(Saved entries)
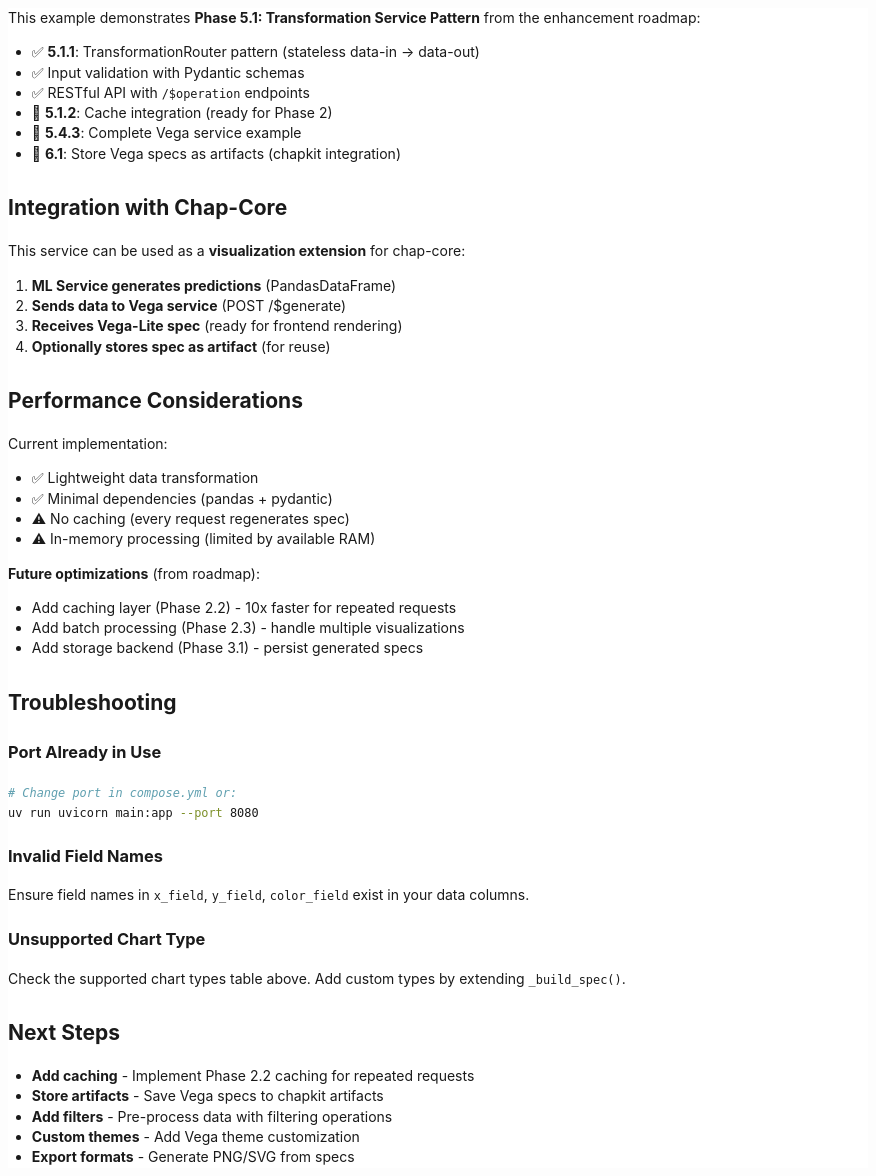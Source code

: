 This example demonstrates **Phase 5.1: Transformation Service Pattern** from the enhancement roadmap:

- ✅ **5.1.1**: TransformationRouter pattern (stateless data-in → data-out)
- ✅ Input validation with Pydantic schemas
- ✅ RESTful API with `/$operation` endpoints
- 🔄 **5.1.2**: Cache integration (ready for Phase 2)
- 🔄 **5.4.3**: Complete Vega service example
- 🔄 **6.1**: Store Vega specs as artifacts (chapkit integration)

## Integration with Chap-Core

This service can be used as a **visualization extension** for chap-core:

1. **ML Service generates predictions** (PandasDataFrame)
2. **Sends data to Vega service** (POST /$generate)
3. **Receives Vega-Lite spec** (ready for frontend rendering)
4. **Optionally stores spec as artifact** (for reuse)

## Performance Considerations

Current implementation:
- ✅ Lightweight data transformation
- ✅ Minimal dependencies (pandas + pydantic)
- ⚠️ No caching (every request regenerates spec)
- ⚠️ In-memory processing (limited by available RAM)

**Future optimizations** (from roadmap):
- Add caching layer (Phase 2.2) - 10x faster for repeated requests
- Add batch processing (Phase 2.3) - handle multiple visualizations
- Add storage backend (Phase 3.1) - persist generated specs

## Troubleshooting

### Port Already in Use

```bash
# Change port in compose.yml or:
uv run uvicorn main:app --port 8080
```

### Invalid Field Names

Ensure field names in `x_field`, `y_field`, `color_field` exist in your data columns.

### Unsupported Chart Type

Check the supported chart types table above. Add custom types by extending `_build_spec()`.

## Next Steps

- **Add caching** - Implement Phase 2.2 caching for repeated requests
- **Store artifacts** - Save Vega specs to chapkit artifacts
- **Add filters** - Pre-process data with filtering operations
- **Custom themes** - Add Vega theme customization
- **Export formats** - Generate PNG/SVG from specs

## DIRECTIONS FOR THIS TASK
Please retype exactly the line containing "- **Custom themes**" and each line after it to the end of the records, and nothing more.

## EXPECTED ANSWER
- **Custom themes** - Add Vega theme customization
- **Export formats** - Generate PNG/SVG from specs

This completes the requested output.